Edit: Every answer provided so far is correct, thank you all for the helpful information. I'm going to pick the one I believe to be most clear (I have to wait 5 minutes to do it though).

4
why not just write elementAt' [x:xs] y = elementAt' xs (y-1) Viktor Mellgren
@Vixen How is that different from what I wrote... other than including a variable declaration? Obviously the compiler would end up doing the exact same thing in either case (correct me if I'm wrong).Asaf
Yes, it's the same, I just think it looks strange to declare something as yminus1, when y-1 reads more easily and looks prettier in my opinionViktor Mellgren

4 Answers

9
votes

Entering your definition without type declaration shows that the inferred type is Integral b => [[a]] -> b -> a. That's correct, your current patterns match lists of lists.

A pattern like

f [pat] = ...

matches a singleton list whose sole element matches pat.
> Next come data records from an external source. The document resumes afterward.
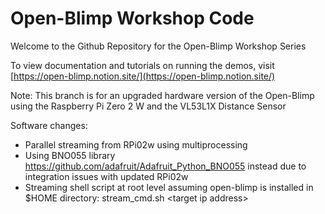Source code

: # Open-Blimp Workshop Code
Welcome to the Github Repository for the Open-Blimp Workshop Series

To view documentation and tutorials on running the demos, visit [https://open-blimp.notion.site/](https://open-blimp.notion.site/)

Note: This branch is for an upgraded hardware version of the Open-Blimp using the Raspberry Pi Zero 2 W and the VL53L1X Distance Sensor

Software changes:
- Parallel streaming from RPi02w using multiprocessing
- Using BNO055 library https://github.com/adafruit/Adafruit_Python_BNO055 instead due to integration issues with updated RPi02w
- Streaming shell script at root level assuming open-blimp is installed in $HOME directory: stream_cmd.sh \<target ip address\>
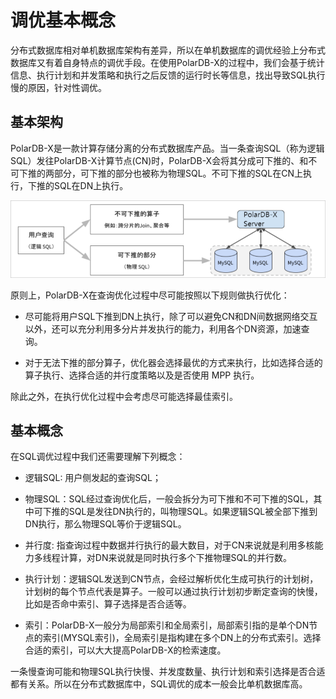 调优基本概念 
===========================

分布式数据库相对单机数据库架构有差异，所以在单机数据库的调优经验上分布式数据库又有着自身特点的调优手段。在使用PolarDB-X的过程中，我们会基于统计信息、执行计划和并发策略和执行之后反馈的运行时长等信息，找出导致SQL执行慢的原因，针对性调优。

基本架构 
-------------------------

PolarDB-X是一款计算存储分离的分布式数据库产品。当一条查询SQL（称为逻辑SQL）发往PolarDB-X计算节点(CN)时，PolarDB-X会将其分成可下推的、和不可下推的两部分，可下推的部分也被称为物理SQL。不可下推的SQL在CN上执行，下推的SQL在DN上执行。

![基本架构](../images/p332458.png)

原则上，PolarDB-X在查询优化过程中尽可能按照以下规则做执行优化：

* 尽可能将用户SQL下推到DN上执行，除了可以避免CN和DN间数据网络交互以外，还可以充分利用多分片并发执行的能力，利用各个DN资源，加速查询。

* 对于无法下推的部分算子，优化器会选择最优的方式来执行，比如选择合适的算子执行、选择合适的并行度策略以及是否使用 MPP 执行。


除此之外，在执行优化过程中会考虑尽可能选择最佳索引。

基本概念 
-------------------------

在SQL调优过程中我们还需要理解下列概念：

* 逻辑SQL: 用户侧发起的查询SQL；

* 物理SQL：SQL经过查询优化后，一般会拆分为可下推和不可下推的SQL，其中可下推的SQL是发往DN执行的，叫物理SQL。如果逻辑SQL被全部下推到DN执行，那么物理SQL等价于逻辑SQL。

* 并行度: 指查询过程中数据并行执行的最大数目，对于CN来说就是利用多核能力多线程计算，对DN来说就是同时执行多个下推物理SQL的并行数。

* 执行计划：逻辑SQL发送到CN节点，会经过解析优化生成可执行的计划树，计划树的每个节点代表是算子。一般可以通过执行计划初步断定查询的快慢，比如是否命中索引、算子选择是否合适等。

* 索引：PolarDB-X一般分为局部索引和全局索引，局部索引指的是单个DN节点的索引(MYSQL索引)，全局索引是指构建在多个DN上的分布式索引。选择合适的索引，可以大大提高PolarDB-X的检索速度。


一条慢查询可能和物理SQL执行快慢、并发度数量、执行计划和索引选择是否合适都有关系。所以在分布式数据库中，SQL调优的成本一般会比单机数据库高。

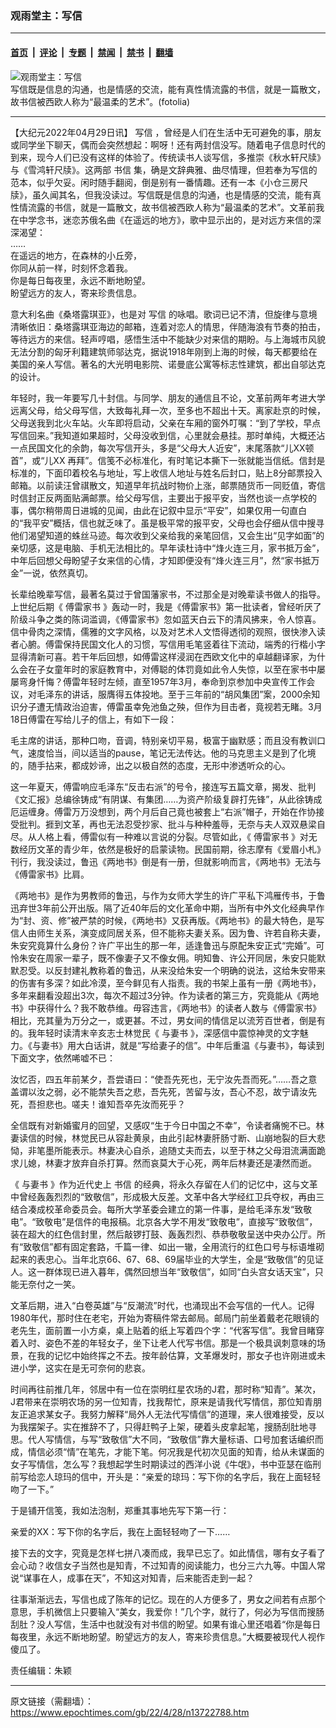 ### 观雨堂主：写信

---

#### [首页](../../../..?n13722788) &nbsp;|&nbsp; [评论](../../../../../epoch-comment?n13722788) &nbsp;|&nbsp; [专题](../../../../../epoch-special?n13722788) &nbsp;|&nbsp; [禁闻](../../../../../epoch-news?n13722788) &nbsp;|&nbsp; [禁书](../../../../../books?n13722788) &nbsp;|&nbsp; [翻墙](https://github.com/gfw-breaker/nogfw/blob/master/README.md?n13722788)


<div><img alt="观雨堂主：写信" class="attachment-djy_600_400 size-djy_600_400 wp-post-image" src="https://i.epochtimes.com/assets/uploads/2018/02/1510131630582483-600x400.jpg"/>
<div class="caption">
 写信既是信息的沟通，也是情感的交流，能有真性情流露的书信，就是一篇散文，故书信被西欧人称为“最温柔的艺术”。(fotolia)
</div></div><hr/><div class="post_content" id="artbody" itemprop="articleBody">
 <!-- article content begin -->
 <p>
  【大纪元2022年04月29日讯】
  <ok href="https://www.epochtimes.com/gb/tag/%E5%86%99%E4%BF%A1.html">
   写信
  </ok>
  ，曾经是人们在生活中无可避免的事，朋友或同学坐下聊天，偶而会突然想起：啊呀！还有两封信没写。随着电子信息时代的到来，现今人们已没有这样的体验了。传统读书人谈写信，多推崇《秋水轩尺牍》与《雪鸿轩尺牍》。这两部
  <ok href="https://www.epochtimes.com/gb/tag/%E4%B9%A6%E4%BF%A1.html">
   书信
  </ok>
  集，确是文辞典雅、曲尽情理，但若奉为写信的范本，似乎欠妥。闲时随手翻阅，倒是别有一番情趣。还有一本《小仓三房尺牍》，虽久闻其名，但我没读过。写信既是信息的沟通，也是情感的交流，能有真性情流露的书信，就是一篇散文，故书信被西欧人称为“最温柔的艺术”。文革前我在中学念书，迷恋苏俄名曲《在遥远的地方》，歌中显示出的，是对远方来信的深深渴望：
  <br/>
  ……
  <br/>
  在遥远的地方，在森林的小丘旁，
  <br/>
  你同从前一样，时刻怀念着我。
  <br/>
  你是每日每夜里，永远不断地盼望。
  <br/>
  盼望远方的友人，寄来珍贵信息。
 </p>
 <p>
  意大利名曲《桑塔露琪亚》，也是对
  <ok href="https://www.epochtimes.com/gb/tag/%E5%86%99%E4%BF%A1.html">
   写信
  </ok>
  的咏唱。歌词已记不清，但旋律与意境清晰依旧：桑塔露琪亚海边的邮箱，连着对恋人的情思，伴随海浪有节奏的拍击，等待远方的来信。轻声哼唱，感悟生活中不能缺少对来信的期盼。与上海城市风貌无法分割的匈牙利籍建筑师邬达克，据说1918年刚到上海的时候，每天都要给在美国的亲人写信。著名的大光明电影院、诺曼底公寓等标志性建筑，都出自邬达克的设计。
 </p>
 <p>
  年轻时，我一年要写几十封信。与同学、朋友的通信且不论，文革前两年考进大学远离父母，给父母写信，大致每礼拜一次，至多也不超出十天。离家赴京的时候，父母送我到北火车站。火车即将启动，父亲在车厢的窗外叮嘱：“到了学校，早点写信回来。”我知道如果超时，父母没收到信，心里就会悬挂。那时单纯，大概还沾一点民国文化的余韵，每次写信开头，多是“父母大人近安”，末尾落款“儿XX顿首”，或“儿XX 再拜”。信笺不必标准化，有时笔记本撕下一张就能当信纸。信封是标准的，下面印着校名与地址，写上收信人地址与姓名后封口，贴上8分邮票投入邮箱。以前读汪曾祺散文，知道早年抗战时物价上涨，邮票随货币一同贬值，寄信时信封正反两面贴满邮票。给父母写信，主要出于报平安，当然也谈一点学校的事，偶尔稍带周日进城的见闻，由此在记叙中显示“平安”，如果仅用一句直白的“我平安”概括，信也就乏味了。虽是极平常的报平安，父母也会仔细从信中搜寻他们渴望知道的蛛丝马迹。每次收到父亲给我的亲笔回信，又会生出“见字如面”的亲切感，这是电脑、手机无法相比的。早年读杜诗中“烽火连三月，家书抵万金”，中年后回想父母盼望子女来信的心情，才知即便没有“烽火连三月”，然“家书抵万金”一说，依然真切。
 </p>
 <p>
  长辈给晚辈写信，最著名莫过于曾国藩家书，不过那全是对晚辈读书做人的指导。上世纪后期《
  <ok href="https://www.epochtimes.com/gb/tag/%E5%82%85%E9%9B%B7%E5%AE%B6%E4%B9%A6.html">
   傅雷家书
  </ok>
  》轰动一时，我是《傅雷家书》第一批读者，曾经听厌了阶级斗争之类的陈词滥调，《傅雷家书》忽如蓝天白云下的清风拂来，令人惊喜。信中骨肉之深情，儒雅的文字风格，以及对艺术人文悟得透彻的观照，很快渗入读者心腑。傅雷保持民国文化人的习惯，写信用毛笔竖着往下流动，端秀的行楷小字显得清新可喜。若干年后回想，如傅雷这样浸润在西欧文化中的卓越翻译家，为什么会在子女童年时的家庭教育中，对傅聪的体罚竟如此令人失惊，以至在家书中屡屡弯身忏悔？傅雷年轻时左倾，直至1957年3月，奉命到京参加中央宣传工作会议，对毛泽东的讲话，服膺得五体投地。至于三年前的“胡风集团”案，2000余知识分子遭无情政治迫害，傅雷虽幸免池鱼之殃，但作为目击者，竟视若无睹。3月18日傅雷在写给儿子的信上，有如下一段：
 </p>
 <p>
  毛主席的讲话，那种口吻，音调，特别亲切平易，极富于幽默感；而且没有教训口气，速度恰当，间以适当的pause，笔记无法传达。他的马克思主义是到了化境的，随手拈来，都成妙谛，出之以极自然的态度，无形中渗透听众的心。
 </p>
 <p>
  这一年夏天，傅雷响应毛泽东“反击右派”的号令，接连写五篇文章，揭发、批判《文汇报》总编徐铸成“有阴谋、有集团……为资产阶级复辟打先锋”，从此徐铸成厄运缠身。傅雷万万没想到，两个月后自己竟也被套上“右派”帽子，开始在作协接受批判。捱到文革，再也无法忍受抄家、批斗与种种羞辱，无奈与夫人双双悬梁自尽。从人格上看，傅雷似有一种难以言说的分裂。尽管如此，《
  <ok href="https://www.epochtimes.com/gb/tag/%E5%82%85%E9%9B%B7%E5%AE%B6%E4%B9%A6.html">
   傅雷家书
  </ok>
  》对无数经历文革的青少年，依然是极好的启蒙读物。民国前期，徐志摩有《爱眉小札》刊行，我没读过，鲁迅《两地书》倒是有一册，但就影响而言，《两地书》无法与《傅雷家书》比肩。
 </p>
 <p>
  《两地书》是作为男教师的鲁迅，与作为女师大学生的许广平私下鸿雁传书，于鲁迅弃世3年前公开出版。隔了近40年后的文化革命中期，当所有中外文化经典早作为“封、资、修”被严禁的时候，《两地书》又获再版。《两地书》的最大特色，是写信人由师生关系，演变成同居关系，但不能称夫妻关系。因为鲁、许若自称夫妻，朱安究竟算什么身份？许广平出生的那一年，适逢鲁迅与原配朱安正式“完婚”。可怜朱安在周家一辈子，既不像妻子又不像女佣。明知鲁、许公开同居，朱安只能默默忍受。以反封建礼教称着的鲁迅，从来没给朱安一个明确的说法，这给朱安带来的伤害有多深？如此冷漠，至今鲜见有人指责。我的书架上虽有一册《两地书》，多年来翻看没超出3次，每次不超过3分钟。作为读者的第三方，究竟能从《两地书》中获得什么？我不敢恭维。毋容违言，《两地书》的读者人数与《傅雷家书》相比，充其量为万分之一，或更甚。不过，男女间的情信足以流芳百世者，倒是有的。我年轻时读清末辛亥志士林觉民《
  <ok href="https://www.epochtimes.com/gb/tag/%E4%B8%8E%E5%A6%BB%E4%B9%A6.html">
   与妻书
  </ok>
  》，深感信中震惊神灵的文字魅力。《与妻书》用大白话讲，就是“写给妻子的信”。中年后重温《与妻书》，每读到下面文字，依然唏嘘不已：
 </p>
 <p>
  汝忆否，四五年前某夕，吾尝语曰：“使吾先死也，无宁汝先吾而死。”……吾之意盖谓以汝之弱，必不能禁失吾之悲，吾先死，苦留与汝，吾心不忍，故宁请汝先死，吾担悲也。嗟夫！谁知吾卒先汝而死乎？
 </p>
 <p>
  全信既有对新婚蜜月的回望，又感叹“生于今日中国之不幸”，令读者痛惋不已。林妻读信的时候，林觉民已从容赴黄泉，由此引起林妻肝肠寸断、山崩地裂的巨大悲恸，非笔墨所能表示。林妻决心自杀，追随丈夫而去，以至于林之父母泪流满面跪求儿媳，林妻才放弃自杀打算。然而哀莫大于心死，两年后林妻还是凄然而逝。
 </p>
 <p>
  《
  <ok href="https://www.epochtimes.com/gb/tag/%E4%B8%8E%E5%A6%BB%E4%B9%A6.html">
   与妻书
  </ok>
  》作为近代史上
  <ok href="https://www.epochtimes.com/gb/tag/%E4%B9%A6%E4%BF%A1.html">
   书信
  </ok>
  的经典，将永久存留在人们的记忆中，这与文革中曾经轰轰烈烈的“致敬信”，形成极大反差。文革中各大学经红卫兵夺权，再由三结合凑成校革命委员会。每所大学革委会建立的第一件事，是给毛泽东发“致敬电”。“致敬电”是信件的电报稿。北京各大学不用发“致敬电”，直接写“致敬信”，装在超大的红色信封里，然后敲锣打鼓、轰轰烈烈、恭恭敬敬呈送中央办公厅。所有“致敬信”都有固定套路，千篇一律、如出一辙，全用流行的红色口号与标语堆砌起来的表忠心。当年北京66、67、68、69届毕业的大学生，全是“致敬信”的见证人。这一群体现已进入暮年，偶然回想当年“致敬信”，如同“白头宫女话天宝”，只能无奈付之一笑。
 </p>
 <p>
  文革后期，进入“白卷英雄”与“反潮流”时代，也涌现出不会写信的一代人。记得1980年代，那时住在老宅，开始为寄稿件常去邮局。邮局门前坐着戴老花眼镜的老先生，面前置一小方桌，桌上贴着的纸上写着四个字：“代客写信”。我曾目睹穿着入时、姿色不差的年轻女子，坐下让老人代写书信。那是一个极具讽刺意味的场景，在我的记忆中始终挥之不去。按年龄估算，文革爆发时，那女子也许刚进或未进小学，这实在是无可奈何的悲哀。
 </p>
 <p>
  时间再往前推几年，邻居中有一位在崇明红星农场的J君，那时称“知青”。某次，J君带来在崇明农场的另一位知青，找我帮忙，原来是请我代写情信，那位知青朋友正追求某女子。我努力解释“局外人无法代写情信”的道理，来人很难接受，反以为我摆架子。实在推辞不了，只得赶鸭子上架，硬着头皮拿起笔，搜肠刮肚地寻思。代人写情信，与写“致敬信”大不同，“致敬信”靠大量标语、口号加套话编织而成，情信必须“情”在笔先，才能下笔。何况我是代初次见面的知青，给从未谋面的女子写情信，怎么写？我想起学生时期读过的西洋小说《牛氓》，书中亚瑟在临刑前写给恋人琼玛的信中，开头是：“亲爱的琼玛：写下你的名字后，我在上面轻轻吻了一下。”
 </p>
 <p>
  于是铺开信笺，我如法泡制，郑重其事地先写下第一行：
 </p>
 <p>
  亲爱的XX：写下你的名字后，我在上面轻轻吻了一下……
 </p>
 <p>
  接下去的文字，究竟是怎样七拼八凑而成，我早已忘了。如此情信，哪有女子看了会心动？收信女子当然也是知青，不过知青的阅读能力，也分三六九等。中国人常说“谋事在人，成事在天”，不知这对知青，后来能否走到一起？
 </p>
 <p>
  往事渐渐远去，写信也成了陈年的记忆。现在的人方便多了，男女之间若有点那个意思，手机微信上只要输入“美女，我爱你！”几个字，就行了，何必为写信而搜肠刮肚？没人写信，生活中也就没有对书信的盼望。如果有谁心里还唱着“你是每日每夜里，永远不断地盼望。盼望远方的友人，寄来珍贵信息。”大概要被现代人视作傻瓜了。
 </p>
 <p>
  责任编辑：朱颖
 </p>
 <!-- article content end -->
 <div id="below_article_ad">
 </div>
</div>


---

原文链接（需翻墙）：https://www.epochtimes.com/gb/22/4/28/n13722788.htm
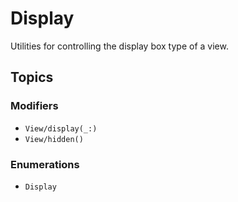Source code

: # Display

Utilities for controlling the display box type of a view.

## Topics

### Modifiers

- ``View/display(_:)``
- ``View/hidden()``

### Enumerations

- ``Display``
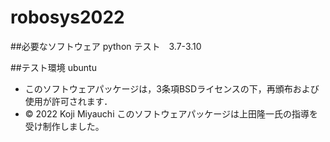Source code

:# robosys2022
##必要なソフトウェア
python
テスト　3.7-3.10

##テスト環境
ubuntu

* このソフトウェアパッケージは，3条項BSDライセンスの下，再頒布および使用が許可されます．
* © 2022 Koji Miyauchi
このソフトウェアパッケージは上田隆一氏の指導を受け制作しました。
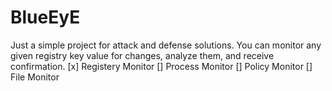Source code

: # BlueEyE
Just a simple project for attack and defense solutions. You can monitor any given registry key value for changes, analyze them, and receive confirmation.
[x] Registery Monitor
[] Process Monitor
[] Policy Monitor
[] File Monitor
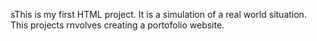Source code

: sThis is my first HTML project. It is a simulation of a real world situation. This projects rnvolves creating a portofolio website.
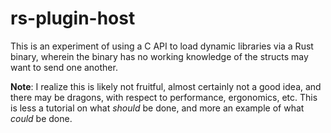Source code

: # rs-plugin-host

This is an experiment of using a C API to load dynamic libraries via a Rust binary, wherein the binary has no working knowledge of the structs may want to send one another.

__Note__: I realize this is likely not fruitful, almost certainly not a good idea, and there may be dragons, with respect to performance, ergonomics, etc. This is less a tutorial on what _should_ be done, and more an example of what _could_ be done.
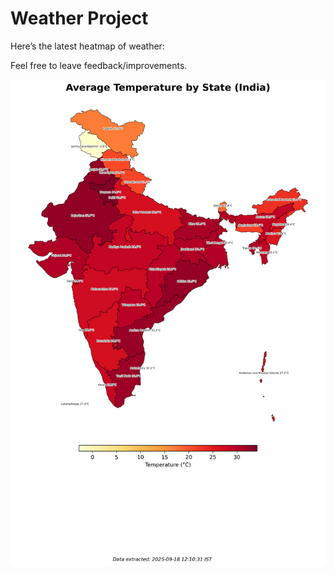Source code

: # Weather Project

Here’s the latest heatmap of weather:

Feel free to leave feedback/improvements.

![India Heatmap](docs/assets/india_heatmap.png?v=CBA961)
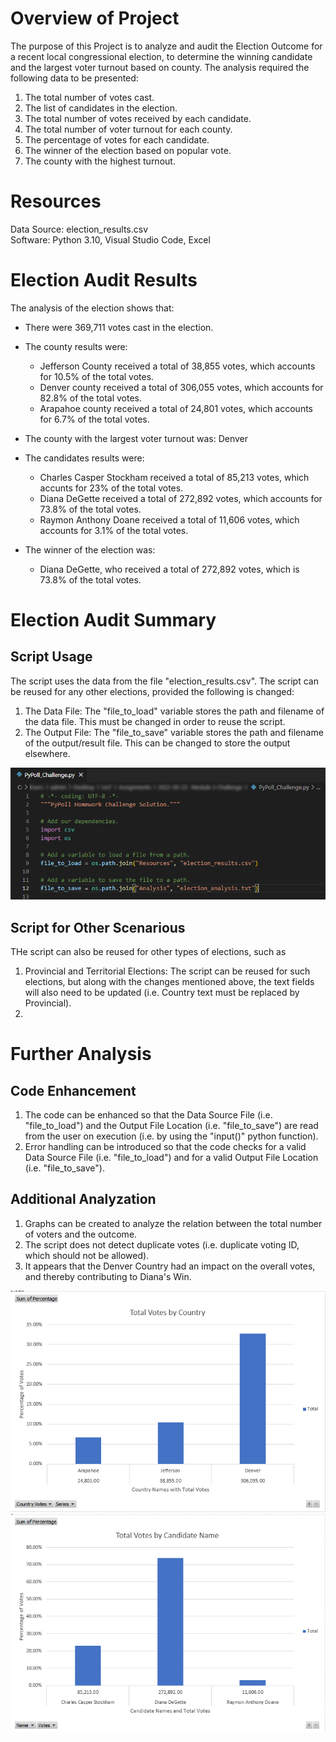 # Overview of Project #
The purpose of this Project is to analyze and audit the Election Outcome for a recent local congressional election, to determine the winning candidate and the largest voter turnout based on county. The analysis required the following data to be presented:
1. The total number of votes cast.
2. The list of candidates in the election.
3. The total number of votes received by each candidate.
4. The total number of voter turnout for each county.
5. The percentage of votes for each candidate.
6. The winner of the election based on popular vote. 
7. The county with the highest turnout.

# Resources #
Data Source: election_results.csv <br>
Software: Python 3.10, Visual Studio Code, Excel

# Election Audit Results #
The analysis of the election shows that:
- There were 369,711 votes cast in the election.
- The county results were:
  - Jefferson County received a total of 38,855 votes, which accounts for 10.5% of the total votes. 
  - Denver county received a total of 306,055 votes, which accounts for 82.8% of the total votes. 
  - Arapahoe county received a total of 24,801 votes, which accounts for 6.7% of the total votes.

- The county with the largest voter turnout was: Denver 

- The candidates results were:
  - Charles Casper Stockham received a total of 85,213 votes, which accunts for 23% of the total votes.
  - Diana DeGette received a total of 272,892 votes, which accounts for 73.8% of the total votes.
  - Raymon Anthony Doane received a total of 11,606 votes, which accounts for 3.1% of the total votes.

- The winner of the election was:
  - Diana DeGette, who received a total of 272,892 votes, which is 73.8% of the total votes.

# Election Audit Summary #
## Script Usage ##
The script uses the data from the file "election_results.csv". The script can be reused for any other elections, provided the following is changed:
1. The Data File: The "file_to_load" variable stores the path and filename of the data file. This must be changed in order to reuse the script.
2. The Output File: The "file_to_save" variable stores the path and filename of the output/result file. This can be changed to store the output elsewhere. 

![PythonCode](/Screenshots/PythonCode.png)
<br>

## Script for Other Scenarious ##
THe script can also be reused for other types of elections, such as
1. Provincial and Territorial Elections: The script can be reused for such elections, but along with the changes mentioned above, the text fields will also need to be updated (i.e. Country text must be replaced by Provincial).
2. 

# Further Analysis #
## Code Enhancement ##
1. The code can be enhanced so that the Data Source File (i.e. "file_to_load") and the Output File Location (i.e. "file_to_save") are read from the user on execution (i.e. by using the "input()" python function).
2. Error handling can be introduced so that the code checks for a valid Data Source File (i.e. "file_to_load") and for a valid Output File Location (i.e. "file_to_save").

## Additional Analyzation ##
1. Graphs can be created to analyze the relation between the total number of voters and the outcome.
2. The script does not detect duplicate votes (i.e. duplicate voting ID, which should not be allowed).
3. It appears that the Denver Country had an impact on the overall votes, and thereby contributing to Diana's Win.

![CountryVOtes](/Screenshots/TotalVotesByCountry.png)
![CandidateVotes](/Screenshots/TotalVotesByCandidate.png)
<br>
You want to work with cons a.k.a. (:) instead of requring a certain length, and then you need parenthesis instead of brackets:

elementAt' (x:xs) n = ...

The error basically says "you treat a (the elements of the first argument) as if it was a list".

3
votes

If you want to matching list to head and tail, you should use

elementAt' (x:_) 1 = x

So, finally

elementAt' :: Integral b => [a] -> b -> a
elementAt' (x:_) 1 = x
elementAt' (x:xs) y = elementAt' xs yminus1
    where yminus1 = y - 1

And

λ> elementAt' [1,2,3] 2
2

Is it what you need?

3
votes

But in my case I'm not even providing a type for variable a. It should be able to be ANYTHING, right?

It has to be able to be anything. According to your type signature the user of your function has to be able to call your function with a being Int, with a being [Char] or with `a´ being whatever else the user wants to.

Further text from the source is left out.